The King's Road drill hall, sometimes referred to as the Old Cavalry Barracks, is a former military installation in King's Road (formerly Cemetery Road) in Bury St Edmunds. It is a Grade II listed building.

==History==
The building was designed by Richard Phipson as the headquarters of the West Suffolk Militia Regiment and was completed in 1857. It became the headquarters of the Suffolk Yeomanry in the early 20th century. The regiment was mobilised at the drill hall in August 1914 before being deployed to Gallipoli and, ultimately, to the Western Front. After the war the regiment converted to become 411 (Suffolk Yeomanry) Battery, 108th (Suffolk and Norfolk Yeomanry) Brigade, Royal Field Artillery and then evolved to become 217 (Suffolk Yeomanry) Battery, 55th (Suffolk and Norfolk Yeomanry) Anti-Tank Regiment, Royal Field Artillery in 1939.

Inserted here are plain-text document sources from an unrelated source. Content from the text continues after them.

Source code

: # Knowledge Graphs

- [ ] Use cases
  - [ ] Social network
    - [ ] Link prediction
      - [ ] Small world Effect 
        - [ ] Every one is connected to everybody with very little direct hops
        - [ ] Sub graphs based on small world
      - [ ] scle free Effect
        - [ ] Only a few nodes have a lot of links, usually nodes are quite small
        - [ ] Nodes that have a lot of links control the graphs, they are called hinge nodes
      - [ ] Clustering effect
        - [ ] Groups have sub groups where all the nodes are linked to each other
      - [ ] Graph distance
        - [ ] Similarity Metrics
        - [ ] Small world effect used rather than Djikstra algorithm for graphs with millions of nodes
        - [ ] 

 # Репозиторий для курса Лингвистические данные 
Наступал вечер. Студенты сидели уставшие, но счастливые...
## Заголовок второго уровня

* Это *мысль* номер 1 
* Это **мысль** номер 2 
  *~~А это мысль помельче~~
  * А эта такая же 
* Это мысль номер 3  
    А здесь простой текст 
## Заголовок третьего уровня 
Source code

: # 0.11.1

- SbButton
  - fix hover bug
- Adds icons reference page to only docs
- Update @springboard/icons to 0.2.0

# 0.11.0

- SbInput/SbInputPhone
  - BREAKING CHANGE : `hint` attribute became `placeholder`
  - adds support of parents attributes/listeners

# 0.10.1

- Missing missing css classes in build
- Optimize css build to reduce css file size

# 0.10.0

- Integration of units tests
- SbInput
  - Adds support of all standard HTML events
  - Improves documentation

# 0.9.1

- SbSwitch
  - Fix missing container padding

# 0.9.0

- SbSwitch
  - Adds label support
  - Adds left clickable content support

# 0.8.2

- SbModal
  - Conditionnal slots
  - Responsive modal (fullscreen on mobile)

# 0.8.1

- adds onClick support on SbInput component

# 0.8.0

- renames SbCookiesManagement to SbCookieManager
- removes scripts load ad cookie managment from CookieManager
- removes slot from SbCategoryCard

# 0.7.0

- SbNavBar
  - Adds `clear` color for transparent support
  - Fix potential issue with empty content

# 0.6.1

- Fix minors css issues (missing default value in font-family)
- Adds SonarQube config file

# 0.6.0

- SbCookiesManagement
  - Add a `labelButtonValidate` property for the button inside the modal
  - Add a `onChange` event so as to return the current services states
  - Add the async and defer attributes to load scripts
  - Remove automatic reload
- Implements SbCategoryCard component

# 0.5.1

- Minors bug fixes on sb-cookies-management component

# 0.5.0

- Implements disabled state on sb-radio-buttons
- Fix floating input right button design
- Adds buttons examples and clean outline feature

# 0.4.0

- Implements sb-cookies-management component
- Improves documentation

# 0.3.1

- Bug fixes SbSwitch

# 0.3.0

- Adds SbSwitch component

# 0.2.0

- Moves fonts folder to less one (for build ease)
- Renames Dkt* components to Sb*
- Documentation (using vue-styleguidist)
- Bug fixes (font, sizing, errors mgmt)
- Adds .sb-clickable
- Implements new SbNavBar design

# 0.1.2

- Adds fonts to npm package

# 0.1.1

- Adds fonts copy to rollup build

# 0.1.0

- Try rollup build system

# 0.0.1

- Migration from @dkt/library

After the Second World War, the regiment was re-constituted as 308th (Suffolk Yeomanry) Anti-Tank Regiment, RA with headquarters at Bury St Edmunds. It amalgamated with 358th (Suffolk) Medium Regiment, RA to form 358th (Suffolk Yeomanry) Medium Regiment, RA in 1958 and it amalgamated with 284th (King's Own Royal Regiment, Norfolk Yeomanry) Light Anti-Aircraft Regiment, RA to form 308th (Suffolk and Norfolk Yeomanry) Field Regiment, RA in 1961. During the major reorganisation of the Territorial Army that took place in 1967, the unit was reduced to battery size as 202 (The Suffolk and Norfolk Yeomanry) Battery, RA, part of 100 (Medium) Regiment Royal Artillery (Volunteers). After the regiment left King's Road in 1977, the building was decommissioned and the site was developed for residential use in 1991.